=== Your objective ===
Repeat all entries exactly.

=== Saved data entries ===
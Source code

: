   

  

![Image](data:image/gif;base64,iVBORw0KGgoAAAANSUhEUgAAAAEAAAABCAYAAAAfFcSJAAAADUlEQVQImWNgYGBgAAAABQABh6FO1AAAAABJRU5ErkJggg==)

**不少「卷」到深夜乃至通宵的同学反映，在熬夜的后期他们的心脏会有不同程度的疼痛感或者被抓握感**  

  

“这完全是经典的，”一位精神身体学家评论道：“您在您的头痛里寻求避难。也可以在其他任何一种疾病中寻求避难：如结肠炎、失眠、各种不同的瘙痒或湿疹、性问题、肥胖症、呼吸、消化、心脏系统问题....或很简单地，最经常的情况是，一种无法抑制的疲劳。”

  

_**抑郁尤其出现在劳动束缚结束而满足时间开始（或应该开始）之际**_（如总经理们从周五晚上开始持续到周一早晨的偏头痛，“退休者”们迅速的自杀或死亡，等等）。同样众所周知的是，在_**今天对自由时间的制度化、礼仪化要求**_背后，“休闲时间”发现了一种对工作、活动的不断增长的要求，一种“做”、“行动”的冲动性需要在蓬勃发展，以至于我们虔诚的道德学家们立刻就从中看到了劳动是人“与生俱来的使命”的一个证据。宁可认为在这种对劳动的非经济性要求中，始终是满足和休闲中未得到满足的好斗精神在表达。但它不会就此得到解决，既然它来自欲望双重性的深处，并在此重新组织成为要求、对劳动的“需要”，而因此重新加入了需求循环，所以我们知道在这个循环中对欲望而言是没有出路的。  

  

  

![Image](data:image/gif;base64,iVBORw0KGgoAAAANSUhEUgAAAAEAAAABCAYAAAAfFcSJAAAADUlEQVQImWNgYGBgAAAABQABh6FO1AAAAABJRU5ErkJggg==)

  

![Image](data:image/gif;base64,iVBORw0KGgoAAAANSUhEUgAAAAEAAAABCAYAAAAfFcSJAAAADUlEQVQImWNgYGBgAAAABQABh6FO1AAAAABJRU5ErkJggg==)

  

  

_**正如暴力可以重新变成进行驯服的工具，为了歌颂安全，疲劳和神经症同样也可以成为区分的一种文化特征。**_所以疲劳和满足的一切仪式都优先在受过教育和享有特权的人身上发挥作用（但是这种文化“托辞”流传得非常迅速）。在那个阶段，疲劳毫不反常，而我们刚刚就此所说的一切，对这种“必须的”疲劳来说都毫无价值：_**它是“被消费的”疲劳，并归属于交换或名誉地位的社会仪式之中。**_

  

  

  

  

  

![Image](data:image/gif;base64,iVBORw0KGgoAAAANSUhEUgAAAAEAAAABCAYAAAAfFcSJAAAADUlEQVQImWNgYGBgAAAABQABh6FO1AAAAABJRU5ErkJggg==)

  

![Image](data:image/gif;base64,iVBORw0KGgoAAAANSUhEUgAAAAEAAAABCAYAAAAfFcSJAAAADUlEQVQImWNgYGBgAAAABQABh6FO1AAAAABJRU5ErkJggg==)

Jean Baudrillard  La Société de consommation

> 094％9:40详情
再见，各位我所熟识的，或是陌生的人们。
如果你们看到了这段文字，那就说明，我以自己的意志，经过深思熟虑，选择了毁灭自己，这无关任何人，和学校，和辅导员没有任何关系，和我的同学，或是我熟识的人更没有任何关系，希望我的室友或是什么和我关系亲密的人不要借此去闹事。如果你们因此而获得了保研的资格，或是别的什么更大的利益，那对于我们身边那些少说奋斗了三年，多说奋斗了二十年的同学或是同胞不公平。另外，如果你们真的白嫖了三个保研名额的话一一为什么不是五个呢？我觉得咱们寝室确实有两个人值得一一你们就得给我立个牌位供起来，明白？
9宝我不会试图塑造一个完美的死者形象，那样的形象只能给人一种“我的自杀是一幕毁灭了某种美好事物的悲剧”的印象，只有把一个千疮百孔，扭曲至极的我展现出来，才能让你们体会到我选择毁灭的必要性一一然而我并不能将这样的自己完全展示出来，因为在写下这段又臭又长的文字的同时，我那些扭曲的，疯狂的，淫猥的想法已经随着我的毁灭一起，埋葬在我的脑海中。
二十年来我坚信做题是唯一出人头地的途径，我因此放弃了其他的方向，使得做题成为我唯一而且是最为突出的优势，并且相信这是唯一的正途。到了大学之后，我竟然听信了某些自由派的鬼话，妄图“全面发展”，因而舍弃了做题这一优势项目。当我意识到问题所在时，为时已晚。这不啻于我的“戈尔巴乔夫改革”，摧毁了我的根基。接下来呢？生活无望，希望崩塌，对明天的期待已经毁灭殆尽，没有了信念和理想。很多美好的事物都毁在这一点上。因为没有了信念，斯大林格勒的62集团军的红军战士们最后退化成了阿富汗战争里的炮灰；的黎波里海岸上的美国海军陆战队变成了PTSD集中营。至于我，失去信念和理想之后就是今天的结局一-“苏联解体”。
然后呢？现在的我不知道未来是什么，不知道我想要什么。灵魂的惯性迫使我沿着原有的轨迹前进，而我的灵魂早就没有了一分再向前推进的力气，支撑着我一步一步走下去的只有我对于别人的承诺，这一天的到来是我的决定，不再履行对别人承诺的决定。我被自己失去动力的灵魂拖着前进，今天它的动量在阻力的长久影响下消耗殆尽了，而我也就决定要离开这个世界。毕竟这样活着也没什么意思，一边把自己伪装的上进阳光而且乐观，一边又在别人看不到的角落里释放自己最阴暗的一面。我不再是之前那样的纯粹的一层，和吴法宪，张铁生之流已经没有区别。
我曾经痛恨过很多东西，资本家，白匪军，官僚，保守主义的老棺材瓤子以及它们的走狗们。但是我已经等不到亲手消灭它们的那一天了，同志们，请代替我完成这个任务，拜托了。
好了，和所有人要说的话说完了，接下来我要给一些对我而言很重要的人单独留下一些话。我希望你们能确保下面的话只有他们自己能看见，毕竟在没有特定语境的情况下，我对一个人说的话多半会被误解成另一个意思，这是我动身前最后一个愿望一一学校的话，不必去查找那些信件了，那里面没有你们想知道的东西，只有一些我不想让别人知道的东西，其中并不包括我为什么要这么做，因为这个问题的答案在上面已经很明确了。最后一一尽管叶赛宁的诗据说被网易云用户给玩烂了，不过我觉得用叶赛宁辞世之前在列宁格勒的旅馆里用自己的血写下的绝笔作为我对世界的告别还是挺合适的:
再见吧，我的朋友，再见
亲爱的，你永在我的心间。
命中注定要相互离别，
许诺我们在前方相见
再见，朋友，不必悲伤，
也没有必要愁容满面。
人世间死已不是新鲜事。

=== Answer to this problem ===
Source code

:   

  

![Image](data:image/gif;base64,iVBORw0KGgoAAAANSUhEUgAAAAEAAAABCAYAAAAfFcSJAAAADUlEQVQImWNgYGBgAAAABQABh6FO1AAAAABJRU5ErkJggg==)

**不少「卷」到深夜乃至通宵的同学反映，在熬夜的后期他们的心脏会有不同程度的疼痛感或者被抓握感**  

  

“这完全是经典的，”一位精神身体学家评论道：“您在您的头痛里寻求避难。也可以在其他任何一种疾病中寻求避难：如结肠炎、失眠、各种不同的瘙痒或湿疹、性问题、肥胖症、呼吸、消化、心脏系统问题....或很简单地，最经常的情况是，一种无法抑制的疲劳。”

  

_**抑郁尤其出现在劳动束缚结束而满足时间开始（或应该开始）之际**_（如总经理们从周五晚上开始持续到周一早晨的偏头痛，“退休者”们迅速的自杀或死亡，等等）。同样众所周知的是，在_**今天对自由时间的制度化、礼仪化要求**_背后，“休闲时间”发现了一种对工作、活动的不断增长的要求，一种“做”、“行动”的冲动性需要在蓬勃发展，以至于我们虔诚的道德学家们立刻就从中看到了劳动是人“与生俱来的使命”的一个证据。宁可认为在这种对劳动的非经济性要求中，始终是满足和休闲中未得到满足的好斗精神在表达。但它不会就此得到解决，既然它来自欲望双重性的深处，并在此重新组织成为要求、对劳动的“需要”，而因此重新加入了需求循环，所以我们知道在这个循环中对欲望而言是没有出路的。  

  

  

![Image](data:image/gif;base64,iVBORw0KGgoAAAANSUhEUgAAAAEAAAABCAYAAAAfFcSJAAAADUlEQVQImWNgYGBgAAAABQABh6FO1AAAAABJRU5ErkJggg==)

  

![Image](data:image/gif;base64,iVBORw0KGgoAAAANSUhEUgAAAAEAAAABCAYAAAAfFcSJAAAADUlEQVQImWNgYGBgAAAABQABh6FO1AAAAABJRU5ErkJggg==)

  

  

_**正如暴力可以重新变成进行驯服的工具，为了歌颂安全，疲劳和神经症同样也可以成为区分的一种文化特征。**_所以疲劳和满足的一切仪式都优先在受过教育和享有特权的人身上发挥作用（但是这种文化“托辞”流传得非常迅速）。在那个阶段，疲劳毫不反常，而我们刚刚就此所说的一切，对这种“必须的”疲劳来说都毫无价值：_**它是“被消费的”疲劳，并归属于交换或名誉地位的社会仪式之中。**_

  

  

  

  

  

![Image](data:image/gif;base64,iVBORw0KGgoAAAANSUhEUgAAAAEAAAABCAYAAAAfFcSJAAAADUlEQVQImWNgYGBgAAAABQABh6FO1AAAAABJRU5ErkJggg==)

  

![Image](data:image/gif;base64,iVBORw0KGgoAAAANSUhEUgAAAAEAAAABCAYAAAAfFcSJAAAADUlEQVQImWNgYGBgAAAABQABh6FO1AAAAABJRU5ErkJggg==)

Jean Baudrillard  La Société de consommation

> 094％9:40详情
再见，各位我所熟识的，或是陌生的人们。
如果你们看到了这段文字，那就说明，我以自己的意志，经过深思熟虑，选择了毁灭自己，这无关任何人，和学校，和辅导员没有任何关系，和我的同学，或是我熟识的人更没有任何关系，希望我的室友或是什么和我关系亲密的人不要借此去闹事。如果你们因此而获得了保研的资格，或是别的什么更大的利益，那对于我们身边那些少说奋斗了三年，多说奋斗了二十年的同学或是同胞不公平。另外，如果你们真的白嫖了三个保研名额的话一一为什么不是五个呢？我觉得咱们寝室确实有两个人值得一一你们就得给我立个牌位供起来，明白？
9宝我不会试图塑造一个完美的死者形象，那样的形象只能给人一种“我的自杀是一幕毁灭了某种美好事物的悲剧”的印象，只有把一个千疮百孔，扭曲至极的我展现出来，才能让你们体会到我选择毁灭的必要性一一然而我并不能将这样的自己完全展示出来，因为在写下这段又臭又长的文字的同时，我那些扭曲的，疯狂的，淫猥的想法已经随着我的毁灭一起，埋葬在我的脑海中。
二十年来我坚信做题是唯一出人头地的途径，我因此放弃了其他的方向，使得做题成为我唯一而且是最为突出的优势，并且相信这是唯一的正途。到了大学之后，我竟然听信了某些自由派的鬼话，妄图“全面发展”，因而舍弃了做题这一优势项目。当我意识到问题所在时，为时已晚。这不啻于我的“戈尔巴乔夫改革”，摧毁了我的根基。接下来呢？生活无望，希望崩塌，对明天的期待已经毁灭殆尽，没有了信念和理想。很多美好的事物都毁在这一点上。因为没有了信念，斯大林格勒的62集团军的红军战士们最后退化成了阿富汗战争里的炮灰；的黎波里海岸上的美国海军陆战队变成了PTSD集中营。至于我，失去信念和理想之后就是今天的结局一-“苏联解体”。
然后呢？现在的我不知道未来是什么，不知道我想要什么。灵魂的惯性迫使我沿着原有的轨迹前进，而我的灵魂早就没有了一分再向前推进的力气，支撑着我一步一步走下去的只有我对于别人的承诺，这一天的到来是我的决定，不再履行对别人承诺的决定。我被自己失去动力的灵魂拖着前进，今天它的动量在阻力的长久影响下消耗殆尽了，而我也就决定要离开这个世界。毕竟这样活着也没什么意思，一边把自己伪装的上进阳光而且乐观，一边又在别人看不到的角落里释放自己最阴暗的一面。我不再是之前那样的纯粹的一层，和吴法宪，张铁生之流已经没有区别。
我曾经痛恨过很多东西，资本家，白匪军，官僚，保守主义的老棺材瓤子以及它们的走狗们。但是我已经等不到亲手消灭它们的那一天了，同志们，请代替我完成这个任务，拜托了。
好了，和所有人要说的话说完了，接下来我要给一些对我而言很重要的人单独留下一些话。我希望你们能确保下面的话只有他们自己能看见，毕竟在没有特定语境的情况下，我对一个人说的话多半会被误解成另一个意思，这是我动身前最后一个愿望一一学校的话，不必去查找那些信件了，那里面没有你们想知道的东西，只有一些我不想让别人知道的东西，其中并不包括我为什么要这么做，因为这个问题的答案在上面已经很明确了。最后一一尽管叶赛宁的诗据说被网易云用户给玩烂了，不过我觉得用叶赛宁辞世之前在列宁格勒的旅馆里用自己的血写下的绝笔作为我对世界的告别还是挺合适的:
再见吧，我的朋友，再见
亲爱的，你永在我的心间。
命中注定要相互离别，
许诺我们在前方相见
再见，朋友，不必悲伤，
也没有必要愁容满面。
人世间死已不是新鲜事。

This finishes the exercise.